• _WORK ITEM_
All entries should be printed precisely as written.

• _RECORDED DATA_
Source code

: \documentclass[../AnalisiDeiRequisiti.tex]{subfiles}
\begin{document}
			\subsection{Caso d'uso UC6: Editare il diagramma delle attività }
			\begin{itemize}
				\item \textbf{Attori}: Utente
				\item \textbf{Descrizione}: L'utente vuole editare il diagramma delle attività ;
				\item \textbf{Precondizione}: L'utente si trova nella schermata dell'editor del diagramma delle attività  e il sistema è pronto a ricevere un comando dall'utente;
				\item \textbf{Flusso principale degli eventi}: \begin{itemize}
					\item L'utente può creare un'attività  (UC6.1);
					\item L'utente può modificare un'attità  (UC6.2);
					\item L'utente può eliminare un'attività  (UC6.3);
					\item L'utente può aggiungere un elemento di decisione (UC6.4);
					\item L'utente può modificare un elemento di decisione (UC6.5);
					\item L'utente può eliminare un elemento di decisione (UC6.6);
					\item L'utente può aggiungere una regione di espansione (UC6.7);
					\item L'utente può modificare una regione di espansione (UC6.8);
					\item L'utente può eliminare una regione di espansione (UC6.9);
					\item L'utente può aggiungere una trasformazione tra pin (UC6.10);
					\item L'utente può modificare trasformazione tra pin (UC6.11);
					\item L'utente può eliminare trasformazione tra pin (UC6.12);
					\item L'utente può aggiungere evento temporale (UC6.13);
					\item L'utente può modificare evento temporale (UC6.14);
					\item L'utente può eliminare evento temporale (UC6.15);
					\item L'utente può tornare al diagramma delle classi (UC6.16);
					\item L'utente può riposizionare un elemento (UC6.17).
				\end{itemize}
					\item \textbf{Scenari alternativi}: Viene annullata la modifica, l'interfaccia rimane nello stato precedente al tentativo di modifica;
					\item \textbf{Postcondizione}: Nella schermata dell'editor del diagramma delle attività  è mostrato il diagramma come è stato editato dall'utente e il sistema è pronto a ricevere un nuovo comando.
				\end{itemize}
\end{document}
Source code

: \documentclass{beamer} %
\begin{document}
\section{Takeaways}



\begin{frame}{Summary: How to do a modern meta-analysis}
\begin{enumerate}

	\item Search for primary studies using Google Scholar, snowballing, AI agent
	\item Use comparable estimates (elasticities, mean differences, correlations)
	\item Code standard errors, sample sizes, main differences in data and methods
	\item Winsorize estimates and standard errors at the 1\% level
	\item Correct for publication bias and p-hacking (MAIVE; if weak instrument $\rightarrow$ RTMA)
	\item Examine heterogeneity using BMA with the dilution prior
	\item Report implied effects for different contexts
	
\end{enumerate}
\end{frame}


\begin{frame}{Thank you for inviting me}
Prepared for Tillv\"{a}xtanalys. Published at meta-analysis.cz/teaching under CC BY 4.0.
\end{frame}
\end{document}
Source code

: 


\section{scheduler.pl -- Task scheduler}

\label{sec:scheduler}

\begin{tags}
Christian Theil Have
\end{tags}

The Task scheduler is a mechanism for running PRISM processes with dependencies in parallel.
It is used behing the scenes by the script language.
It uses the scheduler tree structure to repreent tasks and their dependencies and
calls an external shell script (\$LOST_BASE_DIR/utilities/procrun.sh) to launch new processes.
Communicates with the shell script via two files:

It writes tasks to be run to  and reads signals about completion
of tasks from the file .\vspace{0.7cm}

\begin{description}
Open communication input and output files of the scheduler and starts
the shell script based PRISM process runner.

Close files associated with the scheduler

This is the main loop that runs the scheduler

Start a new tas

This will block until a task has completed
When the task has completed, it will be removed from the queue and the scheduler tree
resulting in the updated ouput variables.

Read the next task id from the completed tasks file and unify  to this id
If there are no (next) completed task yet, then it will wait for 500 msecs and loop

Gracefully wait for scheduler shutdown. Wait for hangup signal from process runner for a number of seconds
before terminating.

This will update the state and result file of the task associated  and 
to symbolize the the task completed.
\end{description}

• _TASK RESULT_
Source code

: \documentclass[../AnalisiDeiRequisiti.tex]{subfiles}
\begin{document}
			\subsection{Caso d'uso UC6: Editare il diagramma delle attività }
			\begin{itemize}
				\item \textbf{Attori}: Utente
				\item \textbf{Descrizione}: L'utente vuole editare il diagramma delle attività ;
				\item \textbf{Precondizione}: L'utente si trova nella schermata dell'editor del diagramma delle attività  e il sistema è pronto a ricevere un comando dall'utente;
				\item \textbf{Flusso principale degli eventi}: \begin{itemize}
					\item L'utente può creare un'attività  (UC6.1);
					\item L'utente può modificare un'attità  (UC6.2);
					\item L'utente può eliminare un'attività  (UC6.3);
					\item L'utente può aggiungere un elemento di decisione (UC6.4);
					\item L'utente può modificare un elemento di decisione (UC6.5);
					\item L'utente può eliminare un elemento di decisione (UC6.6);
					\item L'utente può aggiungere una regione di espansione (UC6.7);
					\item L'utente può modificare una regione di espansione (UC6.8);
					\item L'utente può eliminare una regione di espansione (UC6.9);
					\item L'utente può aggiungere una trasformazione tra pin (UC6.10);
					\item L'utente può modificare trasformazione tra pin (UC6.11);
					\item L'utente può eliminare trasformazione tra pin (UC6.12);
					\item L'utente può aggiungere evento temporale (UC6.13);
					\item L'utente può modificare evento temporale (UC6.14);
					\item L'utente può eliminare evento temporale (UC6.15);
					\item L'utente può tornare al diagramma delle classi (UC6.16);
					\item L'utente può riposizionare un elemento (UC6.17).
				\end{itemize}
					\item \textbf{Scenari alternativi}: Viene annullata la modifica, l'interfaccia rimane nello stato precedente al tentativo di modifica;
					\item \textbf{Postcondizione}: Nella schermata dell'editor del diagramma delle attività  è mostrato il diagramma come è stato editato dall'utente e il sistema è pronto a ricevere un nuovo comando.
				\end{itemize}
\end{document}
Source code

: \documentclass{beamer} %
\begin{document}
\section{Takeaways}



\begin{frame}{Summary: How to do a modern meta-analysis}
\begin{enumerate}

	\item Search for primary studies using Google Scholar, snowballing, AI agent
	\item Use comparable estimates (elasticities, mean differences, correlations)
	\item Code standard errors, sample sizes, main differences in data and methods
	\item Winsorize estimates and standard errors at the 1\% level
	\item Correct for publication bias and p-hacking (MAIVE; if weak instrument $\rightarrow$ RTMA)
	\item Examine heterogeneity using BMA with the dilution prior
	\item Report implied effects for different contexts
	
\end{enumerate}
\end{frame}


\begin{frame}{Thank you for inviting me}
Prepared for Tillv\"{a}xtanalys. Published at meta-analysis.cz/teaching under CC BY 4.0.
\end{frame}
\end{document}
Source code

: 


\section{scheduler.pl -- Task scheduler}

\label{sec:scheduler}

\begin{tags}
Christian Theil Have
\end{tags}

The Task scheduler is a mechanism for running PRISM processes with dependencies in parallel.
It is used behing the scenes by the script language.
It uses the scheduler tree structure to repreent tasks and their dependencies and
calls an external shell script (\$LOST_BASE_DIR/utilities/procrun.sh) to launch new processes.
Communicates with the shell script via two files:

It writes tasks to be run to  and reads signals about completion
of tasks from the file .\vspace{0.7cm}

\begin{description}
Open communication input and output files of the scheduler and starts
the shell script based PRISM process runner.

Close files associated with the scheduler

This is the main loop that runs the scheduler

Start a new tas

This will block until a task has completed
When the task has completed, it will be removed from the queue and the scheduler tree
resulting in the updated ouput variables.

Read the next task id from the completed tasks file and unify  to this id
If there are no (next) completed task yet, then it will wait for 500 msecs and loop

Gracefully wait for scheduler shutdown. Wait for hangup signal from process runner for a number of seconds
before terminating.

This will update the state and result file of the task associated  and 
to symbolize the the task completed.
\end{description}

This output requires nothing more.